“I suppose so; I ‘ve told him five hundred things! If it would please you, I will tell him again.”
“Oh, Heaven forbid!” cried poor Rowland, with a groan.
He was lingering there, weighing his sympathy against his irritation, and feeling it sink in the scale, when the curtain of a distant doorway was lifted and Mrs. Light passed across the room. She stopped half-way, and gave the young persons a flushed and menacing look. It found apparently little to reassure her, and she moved away with a passionate toss of her drapery. Rowland thought with horror of the sinister compulsion to which the young girl was to be subjected. In this ethereal flight of hers there was a certain painful effort and tension of wing; but it was none the less piteous to imagine her being rudely jerked down to the base earth she was doing her adventurous utmost to spurn. She would need all her magnanimity for her own trial, and it seemed gross to make further demands upon it on Roderick’s behalf.

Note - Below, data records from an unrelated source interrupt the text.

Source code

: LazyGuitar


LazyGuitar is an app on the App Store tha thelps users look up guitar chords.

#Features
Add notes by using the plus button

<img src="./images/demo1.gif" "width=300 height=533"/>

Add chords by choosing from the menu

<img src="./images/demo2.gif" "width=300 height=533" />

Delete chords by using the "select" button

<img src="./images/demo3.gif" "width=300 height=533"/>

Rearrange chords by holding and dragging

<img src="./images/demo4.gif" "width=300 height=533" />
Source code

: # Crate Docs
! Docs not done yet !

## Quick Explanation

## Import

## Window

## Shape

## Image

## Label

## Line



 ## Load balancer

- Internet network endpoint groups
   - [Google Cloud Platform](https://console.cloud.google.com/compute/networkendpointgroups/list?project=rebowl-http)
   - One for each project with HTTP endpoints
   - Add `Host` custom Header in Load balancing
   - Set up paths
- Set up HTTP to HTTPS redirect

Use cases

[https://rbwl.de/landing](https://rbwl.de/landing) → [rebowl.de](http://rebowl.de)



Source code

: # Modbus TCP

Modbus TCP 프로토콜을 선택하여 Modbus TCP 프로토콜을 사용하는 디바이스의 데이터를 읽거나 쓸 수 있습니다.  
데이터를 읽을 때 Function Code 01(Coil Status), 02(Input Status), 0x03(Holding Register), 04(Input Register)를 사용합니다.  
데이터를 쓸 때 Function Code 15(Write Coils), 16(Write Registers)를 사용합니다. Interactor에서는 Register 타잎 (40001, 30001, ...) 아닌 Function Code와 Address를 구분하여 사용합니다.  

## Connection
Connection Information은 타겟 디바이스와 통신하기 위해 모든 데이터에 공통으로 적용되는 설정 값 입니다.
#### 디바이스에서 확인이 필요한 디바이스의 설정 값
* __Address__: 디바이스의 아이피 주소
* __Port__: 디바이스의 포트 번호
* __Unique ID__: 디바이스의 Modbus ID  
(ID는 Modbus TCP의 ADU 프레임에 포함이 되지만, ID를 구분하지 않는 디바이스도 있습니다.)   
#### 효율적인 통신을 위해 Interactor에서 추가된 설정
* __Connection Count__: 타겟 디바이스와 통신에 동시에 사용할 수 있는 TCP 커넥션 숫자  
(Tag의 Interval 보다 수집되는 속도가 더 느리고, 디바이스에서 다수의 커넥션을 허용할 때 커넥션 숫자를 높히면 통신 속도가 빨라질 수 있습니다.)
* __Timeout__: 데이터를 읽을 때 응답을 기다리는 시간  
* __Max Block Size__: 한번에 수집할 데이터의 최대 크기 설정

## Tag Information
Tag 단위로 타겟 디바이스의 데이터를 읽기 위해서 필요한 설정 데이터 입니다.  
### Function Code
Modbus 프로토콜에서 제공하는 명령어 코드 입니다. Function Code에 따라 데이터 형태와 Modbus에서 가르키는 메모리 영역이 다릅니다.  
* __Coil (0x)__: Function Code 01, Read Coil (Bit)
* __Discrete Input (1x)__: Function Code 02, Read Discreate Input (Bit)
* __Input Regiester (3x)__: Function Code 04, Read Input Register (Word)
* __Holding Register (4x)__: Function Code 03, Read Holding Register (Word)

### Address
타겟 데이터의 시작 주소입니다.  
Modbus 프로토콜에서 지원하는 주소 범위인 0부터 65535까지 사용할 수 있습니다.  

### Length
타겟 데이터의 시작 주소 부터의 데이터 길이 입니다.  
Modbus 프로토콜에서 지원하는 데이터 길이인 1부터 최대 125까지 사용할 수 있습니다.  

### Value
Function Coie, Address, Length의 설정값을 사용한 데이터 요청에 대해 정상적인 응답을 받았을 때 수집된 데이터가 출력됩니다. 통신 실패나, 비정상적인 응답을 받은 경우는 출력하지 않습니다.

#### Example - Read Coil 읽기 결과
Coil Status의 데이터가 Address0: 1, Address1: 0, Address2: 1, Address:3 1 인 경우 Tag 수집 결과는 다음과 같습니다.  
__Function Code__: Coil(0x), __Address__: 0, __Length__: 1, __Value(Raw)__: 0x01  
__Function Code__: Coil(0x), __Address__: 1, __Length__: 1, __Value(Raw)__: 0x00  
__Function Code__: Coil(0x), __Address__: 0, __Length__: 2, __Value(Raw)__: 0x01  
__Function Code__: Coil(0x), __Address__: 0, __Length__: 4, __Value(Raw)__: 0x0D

Rowland took up his hat. “You asked a while ago if I had come to help you,” he said. “If I knew how I might help you, I should be particularly glad.”
She stood silent a moment, reflecting. Then at last, looking up, “You remember,” she said, “your promising me six months ago to tell me what you finally thought of me? I should like you to tell me now.”
He could hardly help smiling. Madame Grandoni had insisted on the fact that Christina was an actress, though a sincere one; and this little speech seemed a glimpse of the cloven foot. She had played her great scene, she had made her point, and now she had her eye at the hole in the curtain and she was watching the house! But she blushed as she perceived his smile, and her blush, which was beautiful, made her fault venial.
“You are an excellent girl!” he said, in a particular tone, and gave her his hand in farewell.
There was a great chain of rooms in Mrs. Light’s apartment, the pride and joy of the hostess on festal evenings, through which the departing visitor passed before reaching the door. In one of the first of these Rowland found himself waylaid and arrested by the distracted lady herself.
“Well, well?” she cried, seizing his arm. “Has she listened to you—have you moved her?”
“In Heaven’s name, dear madame,” Rowland begged, “leave the poor girl alone! She is behaving very well!”